ネタバレも気にせず書いていきたいんだけど、グウェンドリン編、ゴリッゴリに愛の話でしたね…。

グウェンドリンの父オーダインが敵国の女王と愛し合ってしまって子どもまで作ってしまったことが判明して、娘を愛することよりその子が処刑されることに苦しんでいる父を見て、グウェンドリンの心境を察するとものすごく揺さぶれられるよなと思う。

父に愛を求めていても返ってこない理由に「自分は、母は父(王)にとっては最愛の対象ではなかったのか」と理由付けがなされてしまう一方で、それでも娘として愛されたいという思いは取り除かれることがないし、父オーダインとしても、すごく感情の伝え方が不器用で、王という立場や前述の秘する関係のゆえに素直にグウェンドリンを愛せない、もどかしさのようなものが感じられるし、そのすれ違いがすごく人間らしい。

結果としてグウェンドリンは自らが求めている愛をオズワルドから受けていくことによって、愛されたいと受動的な立場から、愛するという能動的立場へとグウェンドリンの考え方が変わっていくのも、愛の力だよなと思う。

人間は愛されないと愛することはできない生き物であるし、その愛は不変のものではなくて、まさにグウェンドリンのセリフ通り、「愛はもとより幻のようなもの」。
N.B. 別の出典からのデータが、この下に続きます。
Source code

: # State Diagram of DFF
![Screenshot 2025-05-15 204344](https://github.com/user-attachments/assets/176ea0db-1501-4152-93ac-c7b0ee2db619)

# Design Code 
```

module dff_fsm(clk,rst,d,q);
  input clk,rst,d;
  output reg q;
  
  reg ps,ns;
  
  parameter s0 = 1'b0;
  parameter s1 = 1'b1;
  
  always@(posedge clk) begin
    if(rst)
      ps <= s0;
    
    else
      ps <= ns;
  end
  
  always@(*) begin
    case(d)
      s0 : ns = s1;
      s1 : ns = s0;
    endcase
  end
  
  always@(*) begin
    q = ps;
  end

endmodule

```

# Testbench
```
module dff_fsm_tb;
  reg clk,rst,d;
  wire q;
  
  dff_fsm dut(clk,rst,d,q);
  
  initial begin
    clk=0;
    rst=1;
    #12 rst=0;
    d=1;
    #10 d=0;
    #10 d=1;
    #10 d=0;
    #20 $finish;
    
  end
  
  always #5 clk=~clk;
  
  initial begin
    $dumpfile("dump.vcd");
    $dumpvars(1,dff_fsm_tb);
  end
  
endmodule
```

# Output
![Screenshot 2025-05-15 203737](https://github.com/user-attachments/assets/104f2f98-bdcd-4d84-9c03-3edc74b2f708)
それでも「今はその幻を失う事の方が恐ろしいのです」と言い切るほどに、グウェンドリン自身を強く立たせる命の柱となっていくところに、単なる幻ではない確かなものとして愛というものが描かれている話だったなあと思った。

誰かに愛されて自分はその存在意義を認められる気がするし、誰かを愛するからこそ自分のいのちがどこにあるのかをはっきりと見出すことができる。その点において、愛されることと愛することはひとつのものなんだなあと思う。

愛という言葉が時代を経るにつれてどんどんと軽くなっていくような今の時代に、本当の愛ってなんだろうか?ということを改めて考えさせられる話だった。特に、グウェンドリンがためらいなく死の国に向かおうとするところ、死の国からオズワルドと一緒に帰ってきたとき、指輪を渡せと言ったオーダインに対して「オズワルドからもらった指輪と自分は(愛によって)一体となっている」という言葉からも、愛と命の結びつきが強く響いている。

イエス・キリストは十字架にかかって3日間後に復活したといわれている。その3日間(数えの3日間なので実際には1日半ぐらい)どこにいて何をしていたかというと、キリスト教会は「黄泉(地獄)に下り、アダムを救い出した」と解釈している。つまり、全世界の人々を救うためにイエスが死んだのなら、天地創造の初めからイエスの時代までの間に生きて死んだ人々もまた、救われるべきであろうという考え方だ。そこにはすべての人に向けられた神の愛が根拠になっている。

だからこそイエスの十字架は、当時においては極刑の処刑の道具であり、同時に神の愛と救いの象徴としてキリスト教では用いられてきた。自らの死さえためらわず、アダムを含むすべての人への愛のゆえに、地獄にいる彼らを救いに向かったイエスの姿は、グウェンドリンがオズワルドを救うために躊躇なく死の国へと向かっていった、その愛の姿と重なって見える。

愛は時間を超えて、誰かを救う。誰かを立たせ、自分ではどうしようもできなくなった人を救う。その真実は、神話の時代から変わることのないものなのかもしれない。